Oha, großes Versprechen. Die Helga versprach es aber. Der Zauber schien also zu wirken. Oder die 4,50 Euro, die sie zahlte.

"Hast du denn noch eine Frage?" – "Ja, die Liebe." – "Das wusste ich schon", sagte die Gitti. Ja, natürlich wusstest du das. Du weißt ja auch alles. Haben dir wohl schon die Steine verraten. Na, was sagen denn die Karten? "Dein Mann unterhält sich mit einer anderen Frau."

Oh, jetzt sah sie auch noch den Sarg. Was jetzt das wohl hieß? "Bei euch ist alles wie tot", teilte ihr die Hexe mit. Ja, wollte die Hexe sie denn in den Selbstmord treiben? Meine Güte! Um ein bisschen esoterischen Firlefanz zu verkaufen musste man ja nun nicht gleich mit so harten Geschützen kommen, Gitti.

4,50 Euro/Min., ein Spottpreis, um seine Aura, seine Seele oder seinen Keller zu reinigen, oder? Da wünschte ich mir, dass ich mit solch einer Gabe geboren wäre, aber leider bin ich keine Bibi Blocksberg und auch keine Gitti.

Zum Schluss noch eben schauen, ob es irgendwelche schwarz-magischen Angriffe gab. "Helga, nun stell dich vor den Spiegel und sag Stopp." Dabei mischte die Gitti ganz professionell die Zauberkarten. "Stopp!" – "Keine schwarz-magischen Angriffe", diagnostizierte die Hexe.

"Ja, aber mir geht es doch schlecht", jammerte die Helga. Das kann doch alles gar nicht sein. "Dann muss es ein alter Angriff sein", erklärte ihr sogleich die Gitti. Schlagfertig ist sie ja, und eine Erklärung für alles hatte sie auch schon parat, natürlich mit der passenden Lösung für das Problem.

Nun brauchte man aber starke Nerven.

"Hör gut zu", erklärte ihr die Gitti. "Es gibt ein Ritual, das den alten Angriff verbannen kann, der in dir hockt.
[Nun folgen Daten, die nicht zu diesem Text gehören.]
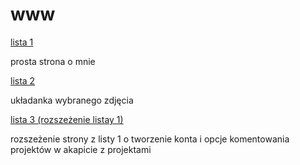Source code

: # www

[lista 1](https://piotrekpuszczynski.github.io/www/list1/site.html)

prosta strona o mnie

[lista 2](https://piotrekpuszczynski.github.io/www/lista2/game.html)

układanka wybranego zdjęcia

[lista 3 (rozszeżenie listay 1)](https://piotrekpuszczynski.github.io/www/lista3/index.php)

rozszeżenie strony z listy 1 o tworzenie konta i opcje komentowania projektów w akapicie z projektami
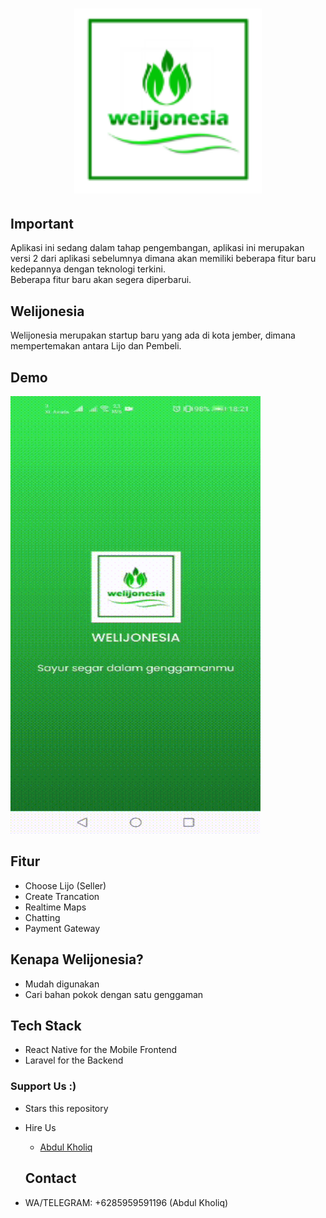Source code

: <h1 align="center">
  <img src="./src/assets/ilustrations/Logo.png" width="300"/><br>
</h1>

## Important

Aplikasi ini sedang dalam tahap pengembangan, aplikasi ini merupakan versi 2 dari aplikasi sebelumnya dimana akan memiliki beberapa fitur baru kedepannya dengan teknologi terkini.
<br>Beberapa fitur baru akan segera diperbarui.

## Welijonesia

Welijonesia merupakan startup baru yang ada di kota jember, dimana mempertemakan antara Lijo dan Pembeli.

## Demo

<p float="left">
  <img src="./demo/welijonesia_demo.gif" width="400" height="700" alt="App Demo"/>
</p>

## Fitur

- Choose Lijo (Seller)
- Create Trancation
- Realtime Maps
- Chatting
- Payment Gateway

## Kenapa Welijonesia?

- Mudah digunakan
- Cari bahan pokok dengan satu genggaman

## Tech Stack

- React Native for the Mobile Frontend
- Laravel for the Backend

### Support Us :)

- Stars this repository
- Hire Us

  - [Abdul Kholiq](https://www.linkedin.com/in/kholiq/)

  ## Contact

- WA/TELEGRAM: +6285959591196 (Abdul Kholiq)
Du besorgst dir ein Stück Papier und schreibst alle negativen Gedanken auf. Dann besorgst du dir einen Stein von draußen (immer diese Steine!) und legst ihn auf das Papier drauf. Dann sammelst du deinen Speichel zusammen, spuckst auf den Stein und wiederholst das so lange, bis zu meinst, alle negative Energie ausgespuckt zu haben."

Sag mal Gitti, spinnst du?

Nein, das meinte Gitti wohl nicht und auch die Helga nicht, denn die hörte immer noch aufmerksam und zustimmend zu. Nur ich schien irritiert. "Dann", erklärte Gitti weiter, "umwickelst du den Stein mit Wolle, gräbst ein Loch an einem Baum und vergräbst alles zusammen mit einem Stück Brot und einem Eierbecher voll Rotwein an einem Baum." Bitte was?

Doch! Das war ihr ernst, denn die Hexe fuhr einfach fort, als hätte sie ihr gerade die Wettervorhersage vorgelesen.

Ach Gitti, was soll denn das. Willst du denn, dass die Leute im betreuten Wohnen landen?

"Das ist ein Energieritual", erklärte die Hexe, "und wenn es dir dann aber nicht besser geht, dann solltest du aber zum Arzt gehen."

Aha, Gitti. Dann hast du wohl doch so schon einige Abmahnungen bekommen. Dagegen half auch kein esoterischer Schutzschild.